Créée en 1978 par Jean-Pierre Ronfard, HA ha!… présente deux couples: Sophie (Lorraine Côté), très colorée, qui veut avoir du phone, (lire fun), et Roger (Reynald Robinson), pseudo-poète décadent; Bernard (Yves Amyot), alcoolique brillant mais raté, et Mimi (Marie-Christine Lavallée), sensible et névrosée. Dans un appartement mêlant confort et mauvais goût, ils s’amusent, font la fête, comme si la vie n’était – ou ne devait être – qu’un party absurde et obstiné. Certains mènent la foire, d’autres la subissent, en un jeu à la fois drôle et malsain, le tout créant, comme l’écrit Ducharme, "une pièce comique pas si drôle que ça". L’auteur s’y moque du théâtre et des jeux de la vie quotidienne. Dernière des quatre pièces écrites par Ducharme, HA ha!… constitue, selon Ronfard, "l’une des grandes oeuvres de la dramaturgie contemporaine".

Le jeu
Frédéric Dubois, depuis longtemps, rêvait de monter HA ha!… "Plus je travaille, plus je me rends compte de l’intérêt de présenter la pièce aujourd’hui.
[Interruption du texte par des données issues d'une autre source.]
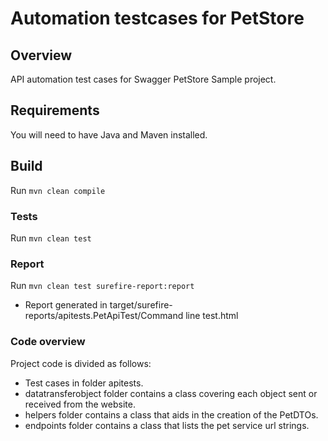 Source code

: # Automation testcases for PetStore

## Overview

API automation test cases for Swagger PetStore Sample project.

## Requirements

You will need to have Java and Maven installed.

## Build

Run `mvn clean compile`

### Tests

Run `mvn clean test`

### Report

Run `mvn clean test surefire-report:report`

- Report generated in target/surefire-reports/apitests.PetApiTest/Command line test.html

### Code overview

Project code is divided as follows:

- Test cases in folder apitests.
- datatransferobject folder contains a class covering each object sent or received from the website.
- helpers folder contains a class that aids in the creation of the PetDTOs.
- endpoints folder contains a class that lists the pet service url strings. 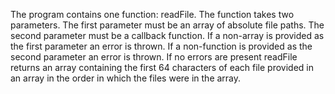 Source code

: The program contains one function: readFile. The function takes two parameters. The first parameter must be an array of absolute file paths. The second parameter must be a callback function. If a non-array is provided as the first parameter an error is thrown. If a non-function is provided as the second parameter an error is thrown. If no errors are present readFile returns an array containing the first 64 characters of each file provided in an array in the order in which the files were in the array.
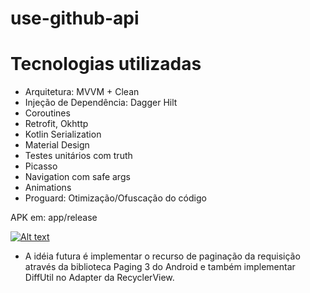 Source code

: # use-github-api

# Tecnologias utilizadas

- Arquitetura: MVVM + Clean
- Injeção de Dependência: Dagger Hilt
- Coroutines
- Retrofit, Okhttp
- Kotlin Serialization
- Material Design
- Testes unitários com truth
- Picasso
- Navigation com safe args
- Animations
- Proguard: Otimização/Ofuscação do código

APK em: app/release

[![Alt text](https://img.youtube.com/vi/kr6nK-g9Vtw/0.jpg)](https://www.youtube.com/watch?v=W_o6YAxotDs)

- A idéia futura é implementar o recurso de paginação da requisição através da biblioteca Paging 3 do Android e também implementar DiffUtil no Adapter da RecyclerView.
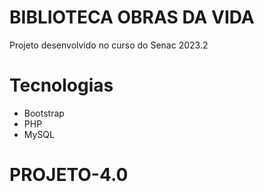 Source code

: # BIBLIOTECA OBRAS DA VIDA

Projeto desenvolvido no curso do Senac 2023.2

# Tecnologias
- Bootstrap
- PHP
- MySQL
# PROJETO-4.0
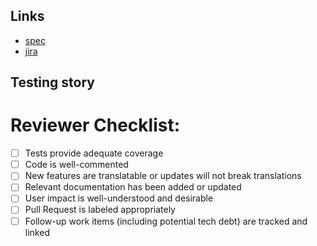 <!--
  Your description goes here: A summary of the change, including any relevant motivation and context.

  If relevant, include a description both of the existing behavior and of the new behavior.
-->

<!--
  Other aspects to consider. uncomment and add detail for any that seem necessary:
-->

<!-- ### Background -->
<!-- ### Privacy -->
<!-- ### Security -->
<!-- ### Caching -->
<!-- ### Deployment strategy -->
<!-- ### Future work -->

## Links

<!--
  Any relevant links to external resources; ie, specification documents, jira
  items, related PRs, honeybadger errors, etc
-->

- [spec]()
- [jira]()

## Testing story

<!--
  Does your change include appropriate tests?

  If so, please describe how the tests included in this PR are sufficient

  If not, please explain why this change does not need to be tested.
-->

<!--
  Before deploying a risky change, consider taking some of the following steps
  to reduce the risk of your change:

  1. Write a dev spec for your change, and get it reviewed by other engineers
  2. Announce your change to the team as a whole in advance of deploying
  3. Put this change behind a DCDO flag
-->

# Reviewer Checklist:

- [ ] Tests provide adequate coverage
- [ ] Code is well-commented
- [ ] New features are translatable or updates will not break translations
- [ ] Relevant documentation has been added or updated
- [ ] User impact is well-understood and desirable
- [ ] Pull Request is labeled appropriately
- [ ] Follow-up work items (including potential tech debt) are tracked and linked
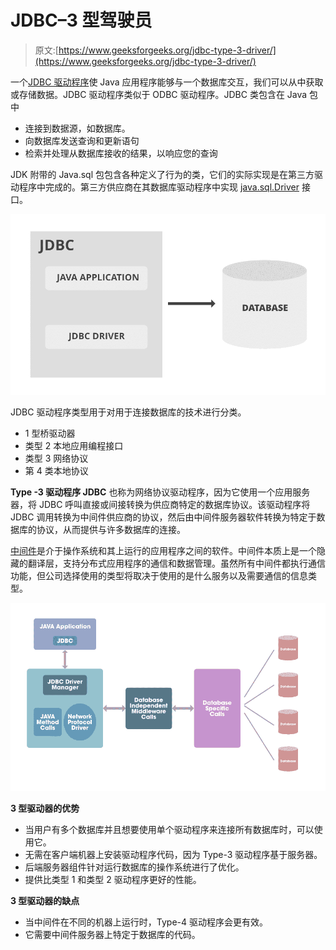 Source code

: # JDBC–3 型驾驶员

> 原文:[https://www.geeksforgeeks.org/jdbc-type-3-driver/](https://www.geeksforgeeks.org/jdbc-type-3-driver/)

一个[JDBC 驱动程序](https://www.geeksforgeeks.org/jdbc-drivers/)使 Java 应用程序能够与一个数据库交互，我们可以从中获取或存储数据。JDBC 驱动程序类似于 ODBC 驱动程序。JDBC 类包含在 Java 包中

*   连接到数据源，如数据库。
*   向数据库发送查询和更新语句
*   检索并处理从数据库接收的结果，以响应您的查询

JDK 附带的 Java.sql 包包含各种定义了行为的类，它们的实际实现是在第三方驱动程序中完成的。第三方供应商在其数据库驱动程序中实现 [java.sql.Driver](https://www.geeksforgeeks.org/performing-database-operations-java-sql-create-insert-update-delete-select/) 接口。

![](img/b956dd78c5b157362027a97bb4bea6d0.png)

JDBC 驱动程序类型用于对用于连接数据库的技术进行分类。

*   1 型桥驱动器
*   类型 2 本地应用编程接口
*   类型 3 网络协议
*   第 4 类本地协议

**Type -3 驱动程序 JDBC** 也称为网络协议驱动程序，因为它使用一个应用服务器，将 JDBC 呼叫直接或间接转换为供应商特定的数据库协议。该驱动程序将 JDBC 调用转换为中间件供应商的协议，然后由中间件服务器软件转换为特定于数据库的协议，从而提供与许多数据库的连接。

[中间件](https://www.geeksforgeeks.org/body-parser-middleware-in-node-js/)是介于操作系统和其上运行的应用程序之间的软件。中间件本质上是一个隐藏的翻译层，支持分布式应用程序的通信和数据管理。虽然所有中间件都执行通信功能，但公司选择使用的类型将取决于使用的是什么服务以及需要通信的信息类型。

![](img/e05074e9a2329313079fe3524fa8e832.png)

**3 型驱动器的优势**

*   当用户有多个数据库并且想要使用单个驱动程序来连接所有数据库时，可以使用它。
*   无需在客户端机器上安装驱动程序代码，因为 Type-3 驱动程序基于服务器。
*   后端服务器组件针对运行数据库的操作系统进行了优化。
*   提供比类型 1 和类型 2 驱动程序更好的性能。

**3 型驱动器的缺点**

*   当中间件在不同的机器上运行时，Type-4 驱动程序会更有效。
*   它需要中间件服务器上特定于数据库的代码。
Pour moi, HA ha!…, c’est une image de notre société: c’est une pièce sur la sur-consommation, matérielle et émotive. Les personnages n’ont aucun respect pour ce qui les entoure; tout est consommé rapidement, et jeté. Tout le monde a sa définition du fun et se fiche des autres. C’est une espèce de désespoir, et un individualisme assez terrible. C’est aussi le Québec qui se cherche. Pour moi, c’est vraiment une oeuvre prémonitoire."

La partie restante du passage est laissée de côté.